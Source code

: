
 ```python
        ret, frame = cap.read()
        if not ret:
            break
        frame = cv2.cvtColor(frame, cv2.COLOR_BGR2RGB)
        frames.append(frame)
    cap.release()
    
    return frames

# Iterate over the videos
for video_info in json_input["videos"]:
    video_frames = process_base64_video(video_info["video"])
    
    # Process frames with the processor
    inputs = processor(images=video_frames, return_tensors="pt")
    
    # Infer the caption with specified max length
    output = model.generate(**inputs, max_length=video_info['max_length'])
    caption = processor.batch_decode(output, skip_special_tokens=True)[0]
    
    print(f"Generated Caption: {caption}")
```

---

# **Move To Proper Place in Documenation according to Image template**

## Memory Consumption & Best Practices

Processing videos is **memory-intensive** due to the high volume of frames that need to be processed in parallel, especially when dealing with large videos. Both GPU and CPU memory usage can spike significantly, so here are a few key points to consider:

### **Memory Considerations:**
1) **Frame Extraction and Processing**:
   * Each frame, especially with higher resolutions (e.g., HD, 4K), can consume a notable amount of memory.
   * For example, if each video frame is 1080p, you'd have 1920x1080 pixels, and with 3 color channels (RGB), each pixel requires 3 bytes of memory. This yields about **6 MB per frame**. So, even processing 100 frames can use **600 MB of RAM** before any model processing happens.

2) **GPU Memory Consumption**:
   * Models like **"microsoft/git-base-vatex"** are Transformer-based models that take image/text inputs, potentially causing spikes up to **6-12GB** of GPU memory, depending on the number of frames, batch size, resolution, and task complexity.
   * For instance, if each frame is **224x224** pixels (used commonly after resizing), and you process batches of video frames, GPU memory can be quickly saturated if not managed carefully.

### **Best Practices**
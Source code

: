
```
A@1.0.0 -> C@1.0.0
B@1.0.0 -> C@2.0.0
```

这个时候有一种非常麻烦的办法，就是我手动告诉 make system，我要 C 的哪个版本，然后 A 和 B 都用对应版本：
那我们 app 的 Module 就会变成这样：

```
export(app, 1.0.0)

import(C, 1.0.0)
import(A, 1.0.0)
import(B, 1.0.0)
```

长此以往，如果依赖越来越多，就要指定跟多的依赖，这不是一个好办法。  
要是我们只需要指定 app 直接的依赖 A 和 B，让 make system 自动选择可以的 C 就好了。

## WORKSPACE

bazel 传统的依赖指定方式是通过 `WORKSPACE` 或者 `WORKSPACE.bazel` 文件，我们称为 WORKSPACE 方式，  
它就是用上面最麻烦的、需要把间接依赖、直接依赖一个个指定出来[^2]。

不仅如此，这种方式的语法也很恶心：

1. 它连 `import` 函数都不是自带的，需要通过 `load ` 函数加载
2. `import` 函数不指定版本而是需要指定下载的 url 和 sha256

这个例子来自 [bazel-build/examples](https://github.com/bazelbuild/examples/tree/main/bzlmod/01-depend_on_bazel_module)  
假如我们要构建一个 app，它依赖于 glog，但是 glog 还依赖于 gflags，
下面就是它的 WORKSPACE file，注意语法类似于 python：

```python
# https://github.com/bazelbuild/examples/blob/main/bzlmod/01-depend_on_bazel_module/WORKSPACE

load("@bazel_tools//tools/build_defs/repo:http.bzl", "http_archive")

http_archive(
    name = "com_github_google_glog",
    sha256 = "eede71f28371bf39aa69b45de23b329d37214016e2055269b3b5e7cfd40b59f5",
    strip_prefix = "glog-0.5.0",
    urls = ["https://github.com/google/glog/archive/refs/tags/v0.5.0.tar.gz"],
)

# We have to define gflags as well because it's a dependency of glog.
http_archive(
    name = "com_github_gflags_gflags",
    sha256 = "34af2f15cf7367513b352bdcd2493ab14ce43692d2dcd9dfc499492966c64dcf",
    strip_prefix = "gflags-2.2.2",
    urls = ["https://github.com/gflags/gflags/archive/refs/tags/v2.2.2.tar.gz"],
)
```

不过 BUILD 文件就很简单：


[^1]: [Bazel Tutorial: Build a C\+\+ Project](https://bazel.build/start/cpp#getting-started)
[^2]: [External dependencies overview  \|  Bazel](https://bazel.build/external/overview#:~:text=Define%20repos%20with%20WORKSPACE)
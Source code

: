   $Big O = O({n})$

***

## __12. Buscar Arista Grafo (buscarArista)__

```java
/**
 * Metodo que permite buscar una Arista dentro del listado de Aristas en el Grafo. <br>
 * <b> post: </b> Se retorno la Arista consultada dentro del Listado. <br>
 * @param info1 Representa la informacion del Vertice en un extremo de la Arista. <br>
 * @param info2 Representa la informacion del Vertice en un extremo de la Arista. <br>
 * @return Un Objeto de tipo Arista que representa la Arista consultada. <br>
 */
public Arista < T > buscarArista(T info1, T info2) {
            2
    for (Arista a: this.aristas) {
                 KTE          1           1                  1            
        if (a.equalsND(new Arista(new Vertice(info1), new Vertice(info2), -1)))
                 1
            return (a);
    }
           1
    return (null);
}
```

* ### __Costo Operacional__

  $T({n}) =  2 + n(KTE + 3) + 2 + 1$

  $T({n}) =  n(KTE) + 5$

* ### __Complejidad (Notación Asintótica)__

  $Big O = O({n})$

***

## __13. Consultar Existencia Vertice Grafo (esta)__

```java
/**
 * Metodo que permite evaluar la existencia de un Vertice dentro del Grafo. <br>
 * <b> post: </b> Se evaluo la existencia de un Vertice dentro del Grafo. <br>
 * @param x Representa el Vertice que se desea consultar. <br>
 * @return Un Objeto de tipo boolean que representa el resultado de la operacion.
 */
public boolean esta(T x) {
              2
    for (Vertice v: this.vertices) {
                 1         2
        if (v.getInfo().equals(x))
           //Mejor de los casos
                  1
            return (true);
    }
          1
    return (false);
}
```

○ ○ ○

ASSIGNED TASK: Word for word, restate the whole of the material above.

TASK ANSWER:
Source code

:
 ```python
        ret, frame = cap.read()
        if not ret:
            break
        frame = cv2.cvtColor(frame, cv2.COLOR_BGR2RGB)
        frames.append(frame)
    cap.release()
    
    return frames

# Iterate over the videos
for video_info in json_input["videos"]:
    video_frames = process_base64_video(video_info["video"])
    
    # Process frames with the processor
    inputs = processor(images=video_frames, return_tensors="pt")
    
    # Infer the caption with specified max length
    output = model.generate(**inputs, max_length=video_info['max_length'])
    caption = processor.batch_decode(output, skip_special_tokens=True)[0]
    
    print(f"Generated Caption: {caption}")
```

---

# **Move To Proper Place in Documenation according to Image template**

## Memory Consumption & Best Practices

Processing videos is **memory-intensive** due to the high volume of frames that need to be processed in parallel, especially when dealing with large videos. Both GPU and CPU memory usage can spike significantly, so here are a few key points to consider:

### **Memory Considerations:**
1) **Frame Extraction and Processing**:
   * Each frame, especially with higher resolutions (e.g., HD, 4K), can consume a notable amount of memory.
   * For example, if each video frame is 1080p, you'd have 1920x1080 pixels, and with 3 color channels (RGB), each pixel requires 3 bytes of memory. This yields about **6 MB per frame**. So, even processing 100 frames can use **600 MB of RAM** before any model processing happens.

2) **GPU Memory Consumption**:
   * Models like **"microsoft/git-base-vatex"** are Transformer-based models that take image/text inputs, potentially causing spikes up to **6-12GB** of GPU memory, depending on the number of frames, batch size, resolution, and task complexity.
   * For instance, if each frame is **224x224** pixels (used commonly after resizing), and you process batches of video frames, GPU memory can be quickly saturated if not managed carefully.

### **Best Practices**
Source code

:
```
A@1.0.0 -> C@1.0.0
B@1.0.0 -> C@2.0.0
```

这个时候有一种非常麻烦的办法，就是我手动告诉 make system，我要 C 的哪个版本，然后 A 和 B 都用对应版本：
那我们 app 的 Module 就会变成这样：

```
export(app, 1.0.0)

import(C, 1.0.0)
import(A, 1.0.0)
import(B, 1.0.0)
```

长此以往，如果依赖越来越多，就要指定跟多的依赖，这不是一个好办法。  
要是我们只需要指定 app 直接的依赖 A 和 B，让 make system 自动选择可以的 C 就好了。

## WORKSPACE

bazel 传统的依赖指定方式是通过 `WORKSPACE` 或者 `WORKSPACE.bazel` 文件，我们称为 WORKSPACE 方式，  
它就是用上面最麻烦的、需要把间接依赖、直接依赖一个个指定出来[^2]。

不仅如此，这种方式的语法也很恶心：

1. 它连 `import` 函数都不是自带的，需要通过 `load ` 函数加载
2. `import` 函数不指定版本而是需要指定下载的 url 和 sha256

这个例子来自 [bazel-build/examples](https://github.com/bazelbuild/examples/tree/main/bzlmod/01-depend_on_bazel_module)  
假如我们要构建一个 app，它依赖于 glog，但是 glog 还依赖于 gflags，
下面就是它的 WORKSPACE file，注意语法类似于 python：

```python
# https://github.com/bazelbuild/examples/blob/main/bzlmod/01-depend_on_bazel_module/WORKSPACE

load("@bazel_tools//tools/build_defs/repo:http.bzl", "http_archive")

http_archive(
    name = "com_github_google_glog",
    sha256 = "eede71f28371bf39aa69b45de23b329d37214016e2055269b3b5e7cfd40b59f5",
    strip_prefix = "glog-0.5.0",
    urls = ["https://github.com/google/glog/archive/refs/tags/v0.5.0.tar.gz"],
)

# We have to define gflags as well because it's a dependency of glog.
http_archive(
    name = "com_github_gflags_gflags",
    sha256 = "34af2f15cf7367513b352bdcd2493ab14ce43692d2dcd9dfc499492966c64dcf",
    strip_prefix = "gflags-2.2.2",
    urls = ["https://github.com/gflags/gflags/archive/refs/tags/v2.2.2.tar.gz"],
)
```

不过 BUILD 文件就很简单：


[^1]: [Bazel Tutorial: Build a C\+\+ Project](https://bazel.build/start/cpp#getting-started)
[^2]: [External dependencies overview  \|  Bazel](https://bazel.build/external/overview#:~:text=Define%20repos%20with%20WORKSPACE)
Source code

:   $Big O = O({n})$

***

## __12. Buscar Arista Grafo (buscarArista)__

```java
/**
 * Metodo que permite buscar una Arista dentro del listado de Aristas en el Grafo. <br>
 * <b> post: </b> Se retorno la Arista consultada dentro del Listado. <br>
 * @param info1 Representa la informacion del Vertice en un extremo de la Arista. <br>
 * @param info2 Representa la informacion del Vertice en un extremo de la Arista. <br>
 * @return Un Objeto de tipo Arista que representa la Arista consultada. <br>
 */
public Arista < T > buscarArista(T info1, T info2) {
            2
    for (Arista a: this.aristas) {
                 KTE          1           1                  1            
        if (a.equalsND(new Arista(new Vertice(info1), new Vertice(info2), -1)))
                 1
            return (a);
    }
           1
    return (null);
}
```

* ### __Costo Operacional__

  $T({n}) =  2 + n(KTE + 3) + 2 + 1$

  $T({n}) =  n(KTE) + 5$

* ### __Complejidad (Notación Asintótica)__

  $Big O = O({n})$

***

## __13. Consultar Existencia Vertice Grafo (esta)__

```java
/**
 * Metodo que permite evaluar la existencia de un Vertice dentro del Grafo. <br>
 * <b> post: </b> Se evaluo la existencia de un Vertice dentro del Grafo. <br>
 * @param x Representa el Vertice que se desea consultar. <br>
 * @return Un Objeto de tipo boolean que representa el resultado de la operacion.
 */
public boolean esta(T x) {
              2
    for (Vertice v: this.vertices) {
                 1         2
        if (v.getInfo().equals(x))
           //Mejor de los casos
                  1
            return (true);
    }
          1
    return (false);
}
```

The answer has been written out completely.